EXERCISE: Return every line of the records, exact and in full, until you have returned the line with "Werte testen, wenn", and include none of the pictures.

DATASET RECORDS:

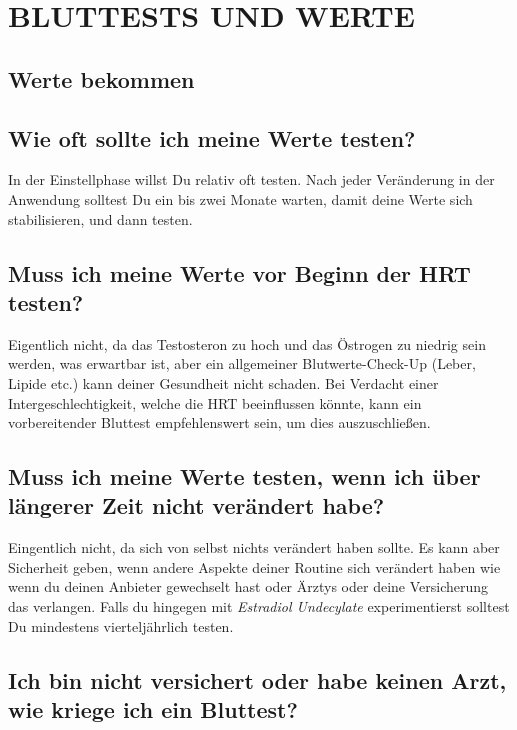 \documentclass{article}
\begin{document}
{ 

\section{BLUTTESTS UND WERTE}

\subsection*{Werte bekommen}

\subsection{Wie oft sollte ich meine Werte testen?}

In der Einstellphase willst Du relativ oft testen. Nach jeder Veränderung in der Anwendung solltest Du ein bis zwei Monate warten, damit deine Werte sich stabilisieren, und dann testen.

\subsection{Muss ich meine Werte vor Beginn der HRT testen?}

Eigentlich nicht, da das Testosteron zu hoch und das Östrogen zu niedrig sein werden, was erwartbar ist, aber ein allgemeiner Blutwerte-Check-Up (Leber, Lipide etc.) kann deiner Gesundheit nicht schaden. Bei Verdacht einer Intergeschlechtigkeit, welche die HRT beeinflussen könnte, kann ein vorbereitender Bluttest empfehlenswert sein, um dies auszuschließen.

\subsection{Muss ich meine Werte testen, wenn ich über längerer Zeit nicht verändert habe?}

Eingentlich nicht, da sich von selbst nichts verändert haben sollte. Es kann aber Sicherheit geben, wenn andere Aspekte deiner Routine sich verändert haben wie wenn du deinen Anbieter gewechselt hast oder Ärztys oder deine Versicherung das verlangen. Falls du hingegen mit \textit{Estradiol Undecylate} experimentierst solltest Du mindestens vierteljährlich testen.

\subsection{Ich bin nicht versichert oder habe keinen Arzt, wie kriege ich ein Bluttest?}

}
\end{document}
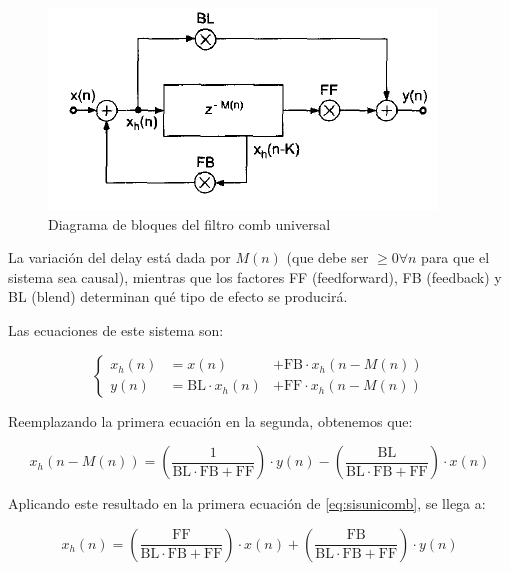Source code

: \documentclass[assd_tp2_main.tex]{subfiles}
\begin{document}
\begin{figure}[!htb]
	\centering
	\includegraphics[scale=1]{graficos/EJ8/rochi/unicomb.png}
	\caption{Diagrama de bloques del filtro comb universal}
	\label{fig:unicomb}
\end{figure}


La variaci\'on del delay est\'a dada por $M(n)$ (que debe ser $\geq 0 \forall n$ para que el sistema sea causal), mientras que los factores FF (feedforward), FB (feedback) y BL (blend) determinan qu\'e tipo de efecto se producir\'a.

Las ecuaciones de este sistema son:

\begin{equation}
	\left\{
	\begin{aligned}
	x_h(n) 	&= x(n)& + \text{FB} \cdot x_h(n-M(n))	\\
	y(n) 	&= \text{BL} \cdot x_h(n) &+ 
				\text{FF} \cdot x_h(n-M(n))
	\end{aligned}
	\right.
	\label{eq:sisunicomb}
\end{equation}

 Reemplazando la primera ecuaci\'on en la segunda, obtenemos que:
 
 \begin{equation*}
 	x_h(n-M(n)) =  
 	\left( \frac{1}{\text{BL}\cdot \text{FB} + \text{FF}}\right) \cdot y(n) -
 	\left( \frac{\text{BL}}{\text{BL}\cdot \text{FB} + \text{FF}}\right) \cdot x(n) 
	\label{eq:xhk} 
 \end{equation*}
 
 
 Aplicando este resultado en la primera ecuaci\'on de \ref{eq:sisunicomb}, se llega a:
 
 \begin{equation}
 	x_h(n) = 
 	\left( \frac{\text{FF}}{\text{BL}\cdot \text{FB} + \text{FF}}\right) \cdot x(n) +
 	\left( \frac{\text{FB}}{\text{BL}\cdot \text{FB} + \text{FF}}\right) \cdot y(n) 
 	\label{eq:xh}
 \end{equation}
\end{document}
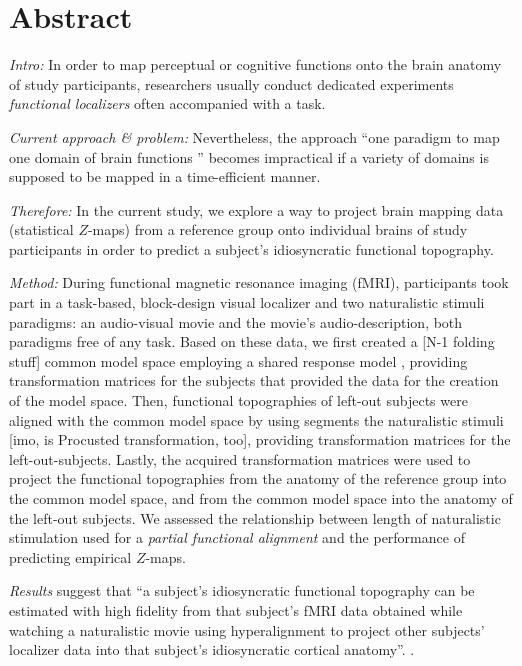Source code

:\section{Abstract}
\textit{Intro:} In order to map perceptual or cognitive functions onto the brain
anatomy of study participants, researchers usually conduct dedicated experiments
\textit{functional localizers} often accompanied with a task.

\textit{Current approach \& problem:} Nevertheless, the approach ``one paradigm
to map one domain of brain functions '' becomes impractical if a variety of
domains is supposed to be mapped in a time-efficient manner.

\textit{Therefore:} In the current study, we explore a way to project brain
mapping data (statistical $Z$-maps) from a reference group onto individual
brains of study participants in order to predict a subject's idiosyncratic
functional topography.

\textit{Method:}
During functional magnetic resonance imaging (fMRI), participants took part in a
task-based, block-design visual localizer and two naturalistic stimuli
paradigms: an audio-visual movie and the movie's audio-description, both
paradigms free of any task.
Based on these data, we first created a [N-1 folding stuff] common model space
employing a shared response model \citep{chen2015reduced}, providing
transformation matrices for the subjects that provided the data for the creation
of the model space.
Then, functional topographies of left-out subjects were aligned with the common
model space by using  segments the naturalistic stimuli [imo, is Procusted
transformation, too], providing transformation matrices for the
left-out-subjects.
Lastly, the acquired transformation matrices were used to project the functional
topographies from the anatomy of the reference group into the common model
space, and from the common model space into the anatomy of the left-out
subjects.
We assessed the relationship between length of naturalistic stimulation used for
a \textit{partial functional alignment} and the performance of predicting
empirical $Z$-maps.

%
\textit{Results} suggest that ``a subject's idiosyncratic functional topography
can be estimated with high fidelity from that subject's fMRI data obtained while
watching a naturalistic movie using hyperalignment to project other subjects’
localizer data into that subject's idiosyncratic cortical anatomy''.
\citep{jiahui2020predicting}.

SOLUTION FOR THIS PROBLEM:
 \documentclass{article}
\begin{document}
{ 

\section{BLUTTESTS UND WERTE}

\subsection*{Werte bekommen}

\subsection{Wie oft sollte ich meine Werte testen?}

In der Einstellphase willst Du relativ oft testen. Nach jeder Veränderung in der Anwendung solltest Du ein bis zwei Monate warten, damit deine Werte sich stabilisieren, und dann testen.

\subsection{Muss ich meine Werte vor Beginn der HRT testen?}

Eigentlich nicht, da das Testosteron zu hoch und das Östrogen zu niedrig sein werden, was erwartbar ist, aber ein allgemeiner Blutwerte-Check-Up (Leber, Lipide etc.) kann deiner Gesundheit nicht schaden. Bei Verdacht einer Intergeschlechtigkeit, welche die HRT beeinflussen könnte, kann ein vorbereitender Bluttest empfehlenswert sein, um dies auszuschließen.

\subsection{Muss ich meine Werte testen, wenn ich über längerer Zeit nicht verändert habe?}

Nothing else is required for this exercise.